Rendered images with source text
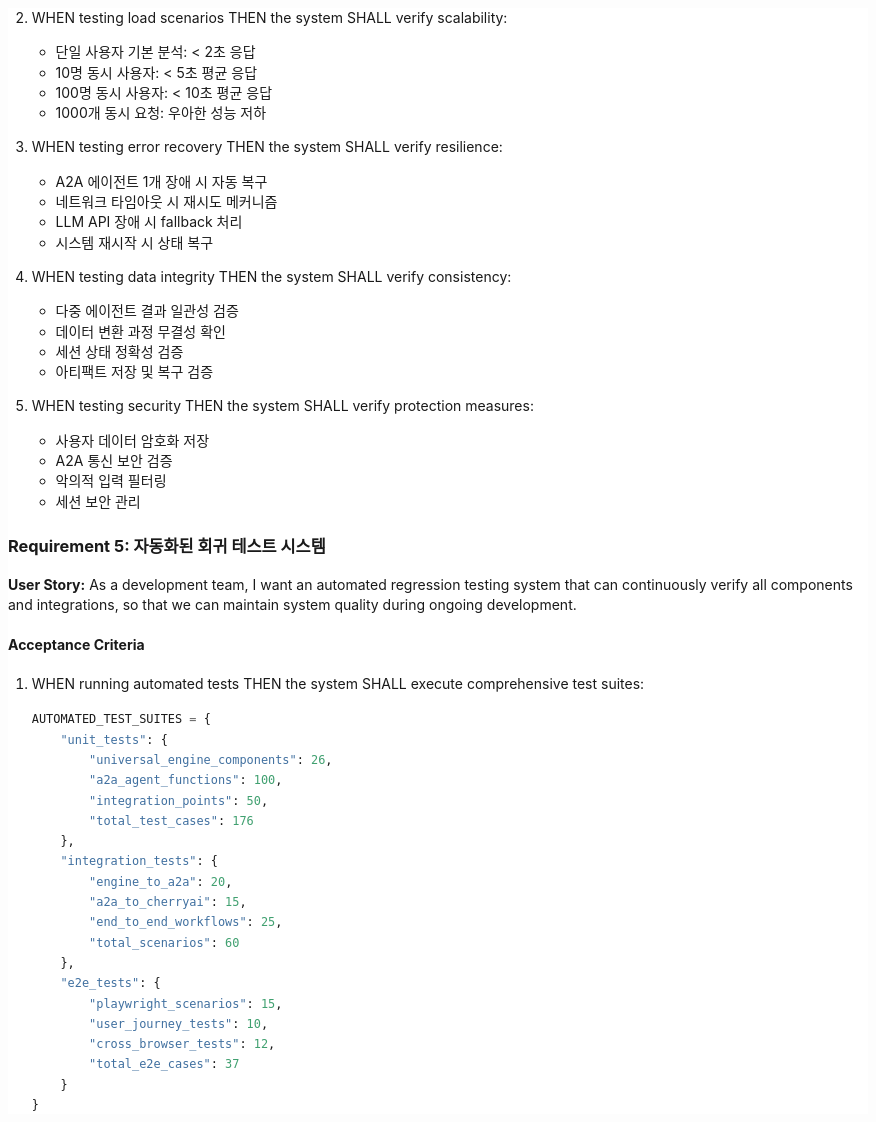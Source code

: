 2. WHEN testing load scenarios THEN the system SHALL verify scalability:
   - 단일 사용자 기본 분석: < 2초 응답
   - 10명 동시 사용자: < 5초 평균 응답
   - 100명 동시 사용자: < 10초 평균 응답
   - 1000개 동시 요청: 우아한 성능 저하

3. WHEN testing error recovery THEN the system SHALL verify resilience:
   - A2A 에이전트 1개 장애 시 자동 복구
   - 네트워크 타임아웃 시 재시도 메커니즘
   - LLM API 장애 시 fallback 처리
   - 시스템 재시작 시 상태 복구

4. WHEN testing data integrity THEN the system SHALL verify consistency:
   - 다중 에이전트 결과 일관성 검증
   - 데이터 변환 과정 무결성 확인
   - 세션 상태 정확성 검증
   - 아티팩트 저장 및 복구 검증

5. WHEN testing security THEN the system SHALL verify protection measures:
   - 사용자 데이터 암호화 저장
   - A2A 통신 보안 검증
   - 악의적 입력 필터링
   - 세션 보안 관리

### Requirement 5: 자동화된 회귀 테스트 시스템

**User Story:** As a development team, I want an automated regression testing system that can continuously verify all components and integrations, so that we can maintain system quality during ongoing development.

#### Acceptance Criteria

1. WHEN running automated tests THEN the system SHALL execute comprehensive test suites:
   ```python
   AUTOMATED_TEST_SUITES = {
       "unit_tests": {
           "universal_engine_components": 26,
           "a2a_agent_functions": 100,
           "integration_points": 50,
           "total_test_cases": 176
       },
       "integration_tests": {
           "engine_to_a2a": 20,
           "a2a_to_cherryai": 15,
           "end_to_end_workflows": 25,
           "total_scenarios": 60
       },
       "e2e_tests": {
           "playwright_scenarios": 15,
           "user_journey_tests": 10,
           "cross_browser_tests": 12,
           "total_e2e_cases": 37
       }
   }
   ```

▶ TASK TO CARRY OUT
Say how many lines of the records include the string "SHALL"; the number alone is enough.

▶ RESULT FOR THIS EXERCISE
5